For decades, employers have been permitted to hire permanent replacements for striking employees, Congressional action may change this situation, and however, any legislative changes on this issue will most likely become a political hot potatoes for most member of congress or face a probable presidential veto. (Budd, J.W)
“But to maintain a balance of power between employees and employers, hiring permanent replacements is not allowed” and The United States Congress should outlaw the use of permanent replacement workers during strikes and I would argue the followings: workers investments, minimize strategic behavior, encouragement of collective bargaining, voice, Mackay doctrine, role of the law, employer has no real incentive to negotiate, Striker replacements, mandatory or permissive issue, What if negotiations fail and Italian model and Advantages, Disadvantages and Alternatives to Public Sector Strikes.

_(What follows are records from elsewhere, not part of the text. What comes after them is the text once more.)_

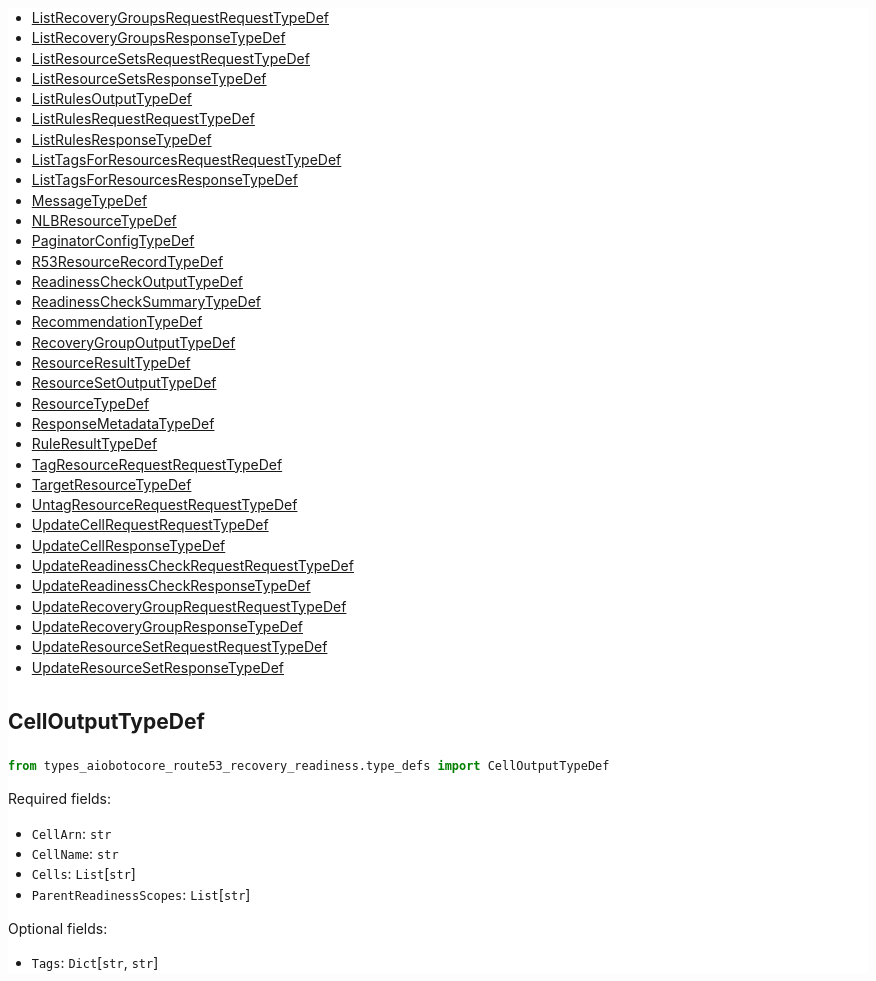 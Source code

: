   - [ListRecoveryGroupsRequestRequestTypeDef](#listrecoverygroupsrequestrequesttypedef)
  - [ListRecoveryGroupsResponseTypeDef](#listrecoverygroupsresponsetypedef)
  - [ListResourceSetsRequestRequestTypeDef](#listresourcesetsrequestrequesttypedef)
  - [ListResourceSetsResponseTypeDef](#listresourcesetsresponsetypedef)
  - [ListRulesOutputTypeDef](#listrulesoutputtypedef)
  - [ListRulesRequestRequestTypeDef](#listrulesrequestrequesttypedef)
  - [ListRulesResponseTypeDef](#listrulesresponsetypedef)
  - [ListTagsForResourcesRequestRequestTypeDef](#listtagsforresourcesrequestrequesttypedef)
  - [ListTagsForResourcesResponseTypeDef](#listtagsforresourcesresponsetypedef)
  - [MessageTypeDef](#messagetypedef)
  - [NLBResourceTypeDef](#nlbresourcetypedef)
  - [PaginatorConfigTypeDef](#paginatorconfigtypedef)
  - [R53ResourceRecordTypeDef](#r53resourcerecordtypedef)
  - [ReadinessCheckOutputTypeDef](#readinesscheckoutputtypedef)
  - [ReadinessCheckSummaryTypeDef](#readinesschecksummarytypedef)
  - [RecommendationTypeDef](#recommendationtypedef)
  - [RecoveryGroupOutputTypeDef](#recoverygroupoutputtypedef)
  - [ResourceResultTypeDef](#resourceresulttypedef)
  - [ResourceSetOutputTypeDef](#resourcesetoutputtypedef)
  - [ResourceTypeDef](#resourcetypedef)
  - [ResponseMetadataTypeDef](#responsemetadatatypedef)
  - [RuleResultTypeDef](#ruleresulttypedef)
  - [TagResourceRequestRequestTypeDef](#tagresourcerequestrequesttypedef)
  - [TargetResourceTypeDef](#targetresourcetypedef)
  - [UntagResourceRequestRequestTypeDef](#untagresourcerequestrequesttypedef)
  - [UpdateCellRequestRequestTypeDef](#updatecellrequestrequesttypedef)
  - [UpdateCellResponseTypeDef](#updatecellresponsetypedef)
  - [UpdateReadinessCheckRequestRequestTypeDef](#updatereadinesscheckrequestrequesttypedef)
  - [UpdateReadinessCheckResponseTypeDef](#updatereadinesscheckresponsetypedef)
  - [UpdateRecoveryGroupRequestRequestTypeDef](#updaterecoverygrouprequestrequesttypedef)
  - [UpdateRecoveryGroupResponseTypeDef](#updaterecoverygroupresponsetypedef)
  - [UpdateResourceSetRequestRequestTypeDef](#updateresourcesetrequestrequesttypedef)
  - [UpdateResourceSetResponseTypeDef](#updateresourcesetresponsetypedef)

<a id="celloutputtypedef"></a>

## CellOutputTypeDef

```python
from types_aiobotocore_route53_recovery_readiness.type_defs import CellOutputTypeDef
```

Required fields:

- `CellArn`: `str`
- `CellName`: `str`
- `Cells`: `List`\[`str`\]
- `ParentReadinessScopes`: `List`\[`str`\]

Optional fields:

- `Tags`: `Dict`\[`str`, `str`\]

<a id="createcellrequestrequesttypedef"></a>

I assert that the key distinction that should be made in the law of striker replacements is one based on the degree of firm specific investments made by the workers involved in the strike.
By focusing on that feature, the law could prevent the use of a strike or the hiring of permanent replacements as an opportunistic behavior weapon designed to expropriate the other party’s rents. Although several proxies could potentially be available to the courts or the NLRB, there are no clear guidelines or definitions that facilitate such distinctions.
Banning of replacement workers during strike would further the argument that if Congress make the decision of whether to hire striker replacements a mandatory issue of bargaining, unions and employers could make the distinction between firm-specific and general investments made by workers and thus enforce the contract so as to minimize strategic behavior.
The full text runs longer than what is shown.